766 - Predicting Neonatal Outcomes in the Presence of Heterogeneity: Lessons Learned from the Neocosur Network
Friday, April 24, 2026
5:30pm - 8:00pm ET
Publication Number: 1742.766
Cecilia Cocucci, Hospital Universitario Austral, Buenos Aires, Buenos Aires, Argentina; Sebastian Camerlingo, Austral, Buenos Aires, Buenos Aires, Argentina; Gabriel Musante, Hospital Universitario Austral, Pilar, Buenos Aires, Argentina
Neonatologist - Assistant Professor Biostatistics Hospital Universitario Austral Buenos Aires, Buenos Aires, Argentina
Background: In neonatal networks, between-center heterogeneity arises from both measurable case-mix differences and unmeasurable center-specific factors (practices, resources, organizational culture).

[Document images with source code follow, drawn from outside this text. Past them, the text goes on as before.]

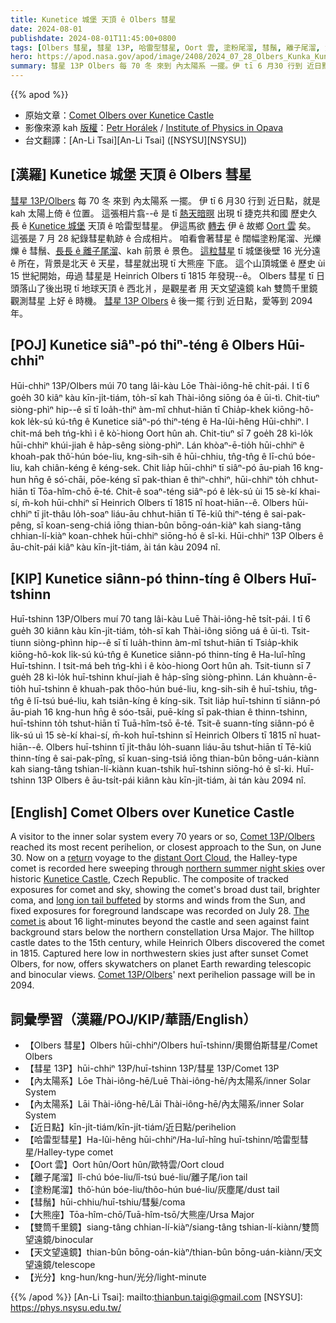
 ```yaml
---
title: Kunetice 城堡 天頂 ê Olbers 彗星
date: 2024-08-01
publishdate: 2024-08-01T11:45:00+0800
tags: [Olbers 彗星, 彗星 13P, 哈雷型彗星, Oort 雲, 塗粉尾溜, 彗鬚, 離子尾溜, 大熊座, 天文望遠鏡, 雙筒千里鏡, 內太陽系, 近日點, 光分]
hero: https://apod.nasa.gov/apod/image/2408/2024_07_28_Olbers_Kunka_Kunetice_1024px.jpg
summary: 彗星 13P Olbers 每 70 冬 來到 內太陽系 一擺。伊 tī 6 月30 行到 近日點，就是 kah 太陽上倚 ê 所在。
---
```


{{% apod %}}

- 原始文章：[Comet Olbers over Kunetice Castle](https://apod.nasa.gov/apod/ap240801.html)
- 影像來源 kah [版權][copyright]：[Petr Horálek](https://www.petrhoralek.com/#about-1) / [Institute of Physics in Opava](https://www.slu.cz/phys/en/)
- 台文翻譯：[An-Li Tsai][An-Li Tsai] ([NSYSU][NSYSU])

## [漢羅] Kunetice 城堡 天頂 ê Olbers 彗星
[彗星 13P/Olbers][Comet 13P/Olbers 1] 每 70 冬 來到 內太陽系 一擺。
伊 tī 6 月30 行到 近日點，就是 kah 太陽上倚 ê 位置。
這張相片翕--ê 是 tī [熱天暗暝][northern summer night skies] 出現 tī 捷克共和國 歷史久長 ê [Kunetice 城堡][Kunetice Castle] 天頂 ê 哈雷型彗星。
伊這馬欲 [轉去][return] 伊 ê 故鄉 [Oort 雲][distant Oort Cloud] 矣。
這張是 7 月 28 紀錄彗星軌跡 ê 合成相片。
咱看會著彗星 ê 闊幅塗粉尾溜、光爍爍 ê 彗鬚、[長長 ê 離子尾溜][long ion tail buffeted]、kah 前景 ê 景色。
[這粒彗星][The comet is] tī 城堡後壁 16 光分遠 ê 所在，背景是北天 ê 天星，彗星就出現 tī 大熊座 下底。
這个山頂城堡 ê 歷史 ùi 15 世紀開始，毋過 彗星是 Heinrich Olbers tī 1815 年發現--ê。
Olbers 彗星 tī 日頭落山了後出現 tī 地球天頂 ê 西北爿，是觀星者 用 天文望遠鏡 kah 雙筒千里鏡 觀測彗星 上好 ê 時機。
[彗星 13P Olbers][Comet 13P/Olbers 2] ê 後一擺 行到 近日點，愛等到 2094 年。

## [POJ] Kunetice siâⁿ-pó thiⁿ-téng ê Olbers Hūi-chhiⁿ
Hūi-chhiⁿ 13P/Olbers múi 70 tang lâi-kàu Lōe Thài-iông-hē chi̍t-pái.
I tī 6 goe̍h 30 kiâⁿ kàu kīn-ji̍t-tiám, to̍h-sī kah Thài-iông siōng óa ê ūi-tì.
Chit-tiuⁿ siòng-phìⁿ hip--ê sī tī loa̍h-thiⁿ àm-mî chhut-hiān tī Chia̍p-khek kiōng-hô-kok le̍k-sú kú-tn̂g ê Kunetice siâⁿ-pó thiⁿ-téng ê Ha-lûi-hêng Hūi-chhiⁿ.
I chit-má beh tńg-khì i ê kò͘-hiong Oort hûn ah.
Chit-tiuⁿ sī 7 goe̍h 28 kì-lo̍k hūi-chhiⁿ khúi-jiah ê ha̍p-sêng siòng-phìⁿ.
Lán khòaⁿ-ē-tio̍h hūi-chhiⁿ ê khoah-pak thô͘-hún bóe-liu, kng-sih-sih ê hūi-chhiu, tn̂g-tn̂g ê lī-chú bóe-liu, kah chiân-kéng ê kéng-sek.
Chit lia̍p hūi-chhiⁿ tī siâⁿ-pó āu-piah 16 kng-hun hn̄g ê só͘-chāi, pōe-kéng sī pak-thian ê thiⁿ-chhiⁿ, hūi-chhiⁿ to̍h chhut-hiān tī Tōa-hîm-chō ē-té.
Chit-ê soaⁿ-téng siâⁿ-pó ê le̍k-sú ùi 15 sè-kí khai-sí, m̄-koh hūi-chhiⁿ sī Heinrich Olbers tī 1815 nî hoat-hiān--ê.
Olbers hūi-chhiⁿ tī ji̍t-thâu lo̍h-soaⁿ liáu-āu chhut-hiān tī Tē-kiû thiⁿ-téng ê sai-pak-pêng, sī koan-seng-chiá iōng thian-bûn bōng-oán-kiàⁿ kah siang-tâng chhian-lí-kiàⁿ koan-chhek hūi-chhiⁿ siōng-hó ê sî-ki.
Hūi-chhiⁿ 13P Olbers ê āu-chi̍t-pái kiâⁿ kàu kīn-ji̍t-tiám, ài tán kàu 2094 nî.

## [KIP] Kunetice siânn-pó thinn-tíng ê Olbers Huī-tshinn
Huī-tshinn 13P/Olbers muí 70 tang lâi-kàu Luē Thài-iông-hē tsi̍t-pái.
I tī 6 gue̍h 30 kiânn kàu kīn-ji̍t-tiám, to̍h-sī kah Thài-iông siōng uá ê ūi-tì.
Tsit-tiunn siòng-phìnn hip--ê sī tī lua̍h-thinn àm-mî tshut-hiān tī Tsia̍p-khik kiōng-hô-kok li̍k-sú kú-tn̂g ê Kunetice siânn-pó thinn-tíng ê Ha-luî-hîng Huī-tshinn.
I tsit-má beh tńg-khì i ê kòo-hiong Oort hûn ah.
Tsit-tiunn sī 7 gue̍h 28 kì-lo̍k huī-tshinn khuí-jiah ê ha̍p-sîng siòng-phìnn.
Lán khuànn-ē-tio̍h huī-tshinn ê khuah-pak thôo-hún bué-liu, kng-sih-sih ê huī-tshiu, tn̂g-tn̂g ê lī-tsú bué-liu, kah tsiân-kíng ê kíng-sik.
Tsit lia̍p huī-tshinn tī siânn-pó āu-piah 16 kng-hun hn̄g ê sóo-tsāi, puē-kíng sī pak-thian ê thinn-tshinn, huī-tshinn to̍h tshut-hiān tī Tuā-hîm-tsō ē-té.
Tsit-ê suann-tíng siânn-pó ê li̍k-sú uì 15 sè-kí khai-sí, m̄-koh huī-tshinn sī Heinrich Olbers tī 1815 nî huat-hiān--ê.
Olbers huī-tshinn tī ji̍t-thâu lo̍h-suann liáu-āu tshut-hiān tī Tē-kiû thinn-tíng ê sai-pak-pîng, sī kuan-sing-tsiá iōng thian-bûn bōng-uán-kiànn kah siang-tâng tshian-lí-kiànn kuan-tshik huī-tshinn siōng-hó ê sî-ki.
Huī-tshinn 13P Olbers ê āu-tsi̍t-pái kiânn kàu kīn-ji̍t-tiám, ài tán kàu 2094 nî.

## [English] Comet Olbers over Kunetice Castle
A visitor to the inner solar system every 70 years or so, [Comet 13P/Olbers][Comet 13P/Olbers 1] reached its most recent perihelion, or closest approach to the Sun, on June 30.
Now on a [return][return] voyage to the [distant Oort Cloud][distant Oort Cloud], the Halley-type comet is recorded here sweeping through [northern summer night skies][northern summer night skies] over historic [Kunetice Castle][Kunetice Castle], Czech Republic.
The composite of tracked exposures for comet and sky, showing the comet's broad dust tail, brighter coma, and [long ion tail buffeted][long ion tail buffeted] by storms and winds from the Sun, and fixed exposures for foreground landscape was recorded on July 28.
[The comet is][The comet is] about 16 light-minutes beyond the castle and seen against faint background stars below the northern constellation Ursa Major.
The hilltop castle dates to the 15th century, while Heinrich Olbers discovered the comet in 1815.
Captured here low in northwestern skies just after sunset Comet Olbers, for now, offers skywatchers on planet Earth rewarding telescopic and binocular views.
[Comet 13P/Olbers][Comet 13P/Olbers 2]' next perihelion passage will be in 2094.

## 詞彙學習（漢羅/POJ/KIP/華語/English）
- 【Olbers 彗星】Olbers hūi-chhiⁿ/Olbers huī-tshinn/奧爾伯斯彗星/Comet Olbers
- 【彗星 13P】hūi-chhiⁿ 13P/huī-tshinn 13P/彗星 13P/Comet 13P
- 【內太陽系】Lōe Thài-iông-hē/Luē Thài-iông-hē/內太陽系/inner Solar System
- 【內太陽系】Lāi Thài-iông-hē/Lāi Thài-iông-hē/內太陽系/inner Solar System
- 【近日點】kīn-ji̍t-tiám/kīn-ji̍t-tiám/近日點/perihelion
- 【哈雷型彗星】Ha-lûi-hêng hūi-chhiⁿ/Ha-luî-hîng huī-tshinn/哈雷型彗星/Halley-type comet
- 【Oort 雲】Oort hûn/Oort hûn/歐特雲/Oort cloud
- 【離子尾溜】lî-chú bóe-liu/lî-tsú bué-liu/離子尾/ion tail
- 【塗粉尾溜】thô͘-hún bóe-liu/thôo-hún bué-liu/灰塵尾/dust tail
- 【彗鬚】hūi-chhiu/huī-tshiu/彗髮/coma
- 【大熊座】Tōa-hîm-chō/Tuā-hîm-tsō/大熊座/Ursa Major
- 【雙筒千里鏡】siang-tâng chhian-lí-kiàⁿ/siang-tâng tshian-lí-kiànn/雙筒望遠鏡/binocular
- 【天文望遠鏡】thian-bûn bōng-oán-kiàⁿ/thian-bûn bōng-uán-kiànn/天文望遠鏡/telescope
- 【光分】kng-hun/kng-hun/光分/light-minute

{{% /apod %}}
[An-Li Tsai]: mailto:thianbun.taigi@gmail.com
[NSYSU]: https://phys.nsysu.edu.tw/

[copyright]: https://apod.nasa.gov/apod/fap/lib/about_apod.html#srapply
[License3]: https://creativecommons.org/licenses/by/3.0/
[License2]:https://creativecommons.org/licenses/by-nc-nd/2.0/

[Comet 13P/Olbers 1]:https://en.wikipedia.org/wiki/13P/Olbers
[return]:https://ui.adsabs.harvard.edu/abs/2014A%26A...563A.122W/abstract
[distant Oort Cloud]:https://science.nasa.gov/solar-system/oort-cloud/
[northern summer night skies]:https://www.petrhoralek.com/?p=24524
[Kunetice Castle]:https://en.wikipedia.org/wiki/Kun%C4%9Btick%C3%A1_hora_Castle
[long ion tail buffeted]:https://www.astrobin.com/cfn0wo/B/
[The comet is]:https://theskylive.com/13p-info
[Comet 13P/Olbers 2]:https://cometography.com/pcomets/013p.html
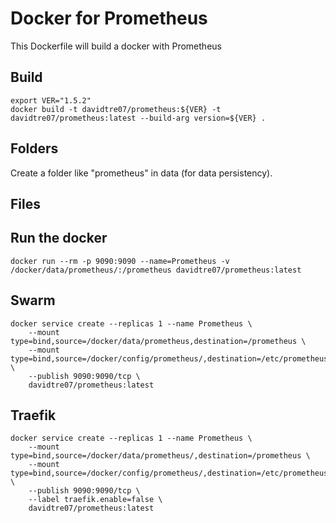 # Docker for Prometheus
This Dockerfile will build a docker with Prometheus

## Build
```
export VER="1.5.2"
docker build -t davidtre07/prometheus:${VER} -t davidtre07/prometheus:latest --build-arg version=${VER} .
```

## Folders
Create a folder like "prometheus" in data (for data persistency).

## Files


## Run the docker
```
docker run --rm -p 9090:9090 --name=Prometheus -v /docker/data/prometheus/:/prometheus davidtre07/prometheus:latest
```

## Swarm
```
docker service create --replicas 1 --name Prometheus \
	--mount type=bind,source=/docker/data/prometheus,destination=/prometheus \
	--mount type=bind,source=/docker/config/prometheus/,destination=/etc/prometheus \
	--publish 9090:9090/tcp \
	davidtre07/prometheus:latest
```

## Traefik
```
docker service create --replicas 1 --name Prometheus \
	--mount type=bind,source=/docker/data/prometheus/,destination=/prometheus \
	--mount type=bind,source=/docker/config/prometheus/,destination=/etc/prometheus \
	--publish 9090:9090/tcp \
	--label traefik.enable=false \
	davidtre07/prometheus:latest
```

Quality improvement (QI) initiatives rely on risk-adjusted models to benchmark NICU performance. While discrimination with AUC is routinely reported, calibration is rarely assessed, especially across subgroups. This masks a critical problem: models with excellent overall performance may systematically over- or under-predict mortality in specific populations, generating biased quality metrics and limiting center comparisons. In heterogeneous networks, global performance can conceal subgroup miscalibration, affecting both benchmarking fairness and individual risk assessment Objective: To evaluate how network heterogeneity affects the validity of mortality predictions and quality comparisons across subgroups, and to illustrate its implications for bedside counseling and benchmarking in a multinational NICU network Design/Methods: We analyzed 13,983 VLBW infants (GA 23-32 weeks) born in 31 centers of the Neocosur Network (Argentina, Chile, Paraguay, Peru, Uruguay) from 2011-2023. Using only perinatal variables, we developed a LASSO logistic regression model to predict in-hospital death. Performance was evaluated using AUC, calibration intercept, and slope and heterogeneity via internal-external cross-validation (leave-one-country-out). Calibration was assessed globally and stratified by country, health system type, and GA categories. When miscalibrated, linear recalibration was applied Results: LASSO retained 12 predictors. The model showed excellent discrimination (AUC 0.86-0.89) and near-perfect global calibration after bootstrap validation (C=0.861; slope=0.995; intercept=-0.006). However, subgroup calibration revealed systematic bias: calibration-in-the-large ranged from -0.75 in Chile to +0.75 in Paraguay, and from -0.57 in public to +0.11 in private centers, with underprediction in extremely preterm infants and overprediction in more mature ones (Figure). After country-specific linear recalibration intercept reached ~0 and slope ~1 while AUC remained stable (0.86 [0.85-0.87])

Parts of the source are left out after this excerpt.